------ DATA IN THIS EXERCISE
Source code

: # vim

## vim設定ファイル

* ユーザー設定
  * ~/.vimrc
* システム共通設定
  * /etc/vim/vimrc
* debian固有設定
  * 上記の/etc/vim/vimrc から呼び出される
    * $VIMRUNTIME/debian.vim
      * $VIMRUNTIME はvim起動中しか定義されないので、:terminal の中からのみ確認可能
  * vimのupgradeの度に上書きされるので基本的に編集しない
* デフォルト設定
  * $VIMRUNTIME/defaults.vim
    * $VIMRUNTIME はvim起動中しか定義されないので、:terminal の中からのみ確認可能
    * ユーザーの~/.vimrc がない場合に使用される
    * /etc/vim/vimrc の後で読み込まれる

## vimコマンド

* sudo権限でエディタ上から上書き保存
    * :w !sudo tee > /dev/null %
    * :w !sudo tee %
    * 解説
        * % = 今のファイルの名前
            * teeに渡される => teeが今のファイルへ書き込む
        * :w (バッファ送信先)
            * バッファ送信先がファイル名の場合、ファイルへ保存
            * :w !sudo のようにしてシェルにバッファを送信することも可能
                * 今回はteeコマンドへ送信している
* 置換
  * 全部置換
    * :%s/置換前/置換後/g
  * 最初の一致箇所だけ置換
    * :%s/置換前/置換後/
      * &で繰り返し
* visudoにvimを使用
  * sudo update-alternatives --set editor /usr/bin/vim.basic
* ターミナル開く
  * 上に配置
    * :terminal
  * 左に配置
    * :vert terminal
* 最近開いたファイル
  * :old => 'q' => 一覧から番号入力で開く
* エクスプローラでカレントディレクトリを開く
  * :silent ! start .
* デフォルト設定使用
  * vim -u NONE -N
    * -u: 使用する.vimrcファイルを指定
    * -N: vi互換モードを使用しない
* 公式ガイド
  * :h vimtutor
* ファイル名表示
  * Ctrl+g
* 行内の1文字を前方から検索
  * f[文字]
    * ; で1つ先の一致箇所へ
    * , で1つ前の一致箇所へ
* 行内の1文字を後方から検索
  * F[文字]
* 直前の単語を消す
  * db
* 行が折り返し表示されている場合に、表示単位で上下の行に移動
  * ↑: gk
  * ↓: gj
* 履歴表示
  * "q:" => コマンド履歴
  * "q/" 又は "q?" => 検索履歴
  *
------------
PROBLEM TO SOLVE – Give back each line above precisely as it stands.

COMPLETED TASK –
Source code

: # vim

## vim設定ファイル

* ユーザー設定
  * ~/.vimrc
* システム共通設定
  * /etc/vim/vimrc
* debian固有設定
  * 上記の/etc/vim/vimrc から呼び出される
    * $VIMRUNTIME/debian.vim
      * $VIMRUNTIME はvim起動中しか定義されないので、:terminal の中からのみ確認可能
  * vimのupgradeの度に上書きされるので基本的に編集しない
* デフォルト設定
  * $VIMRUNTIME/defaults.vim
    * $VIMRUNTIME はvim起動中しか定義されないので、:terminal の中からのみ確認可能
    * ユーザーの~/.vimrc がない場合に使用される
    * /etc/vim/vimrc の後で読み込まれる

## vimコマンド

* sudo権限でエディタ上から上書き保存
    * :w !sudo tee > /dev/null %
    * :w !sudo tee %
    * 解説
        * % = 今のファイルの名前
            * teeに渡される => teeが今のファイルへ書き込む
        * :w (バッファ送信先)
            * バッファ送信先がファイル名の場合、ファイルへ保存
            * :w !sudo のようにしてシェルにバッファを送信することも可能
                * 今回はteeコマンドへ送信している
* 置換
  * 全部置換
    * :%s/置換前/置換後/g
  * 最初の一致箇所だけ置換
    * :%s/置換前/置換後/
      * &で繰り返し
* visudoにvimを使用
  * sudo update-alternatives --set editor /usr/bin/vim.basic
* ターミナル開く
  * 上に配置
    * :terminal
  * 左に配置
    * :vert terminal
* 最近開いたファイル
  * :old => 'q' => 一覧から番号入力で開く
* エクスプローラでカレントディレクトリを開く
  * :silent ! start .
* デフォルト設定使用
  * vim -u NONE -N
    * -u: 使用する.vimrcファイルを指定
    * -N: vi互換モードを使用しない
* 公式ガイド
  * :h vimtutor
* ファイル名表示
  * Ctrl+g
* 行内の1文字を前方から検索
  * f[文字]
    * ; で1つ先の一致箇所へ
    * , で1つ前の一致箇所へ
* 行内の1文字を後方から検索
  * F[文字]
* 直前の単語を消す
  * db
* 行が折り返し表示されている場合に、表示単位で上下の行に移動
  * ↑: gk
  * ↓: gj
* 履歴表示
  * "q:" => コマンド履歴
  * "q/" 又は "q?" => 検索履歴
  *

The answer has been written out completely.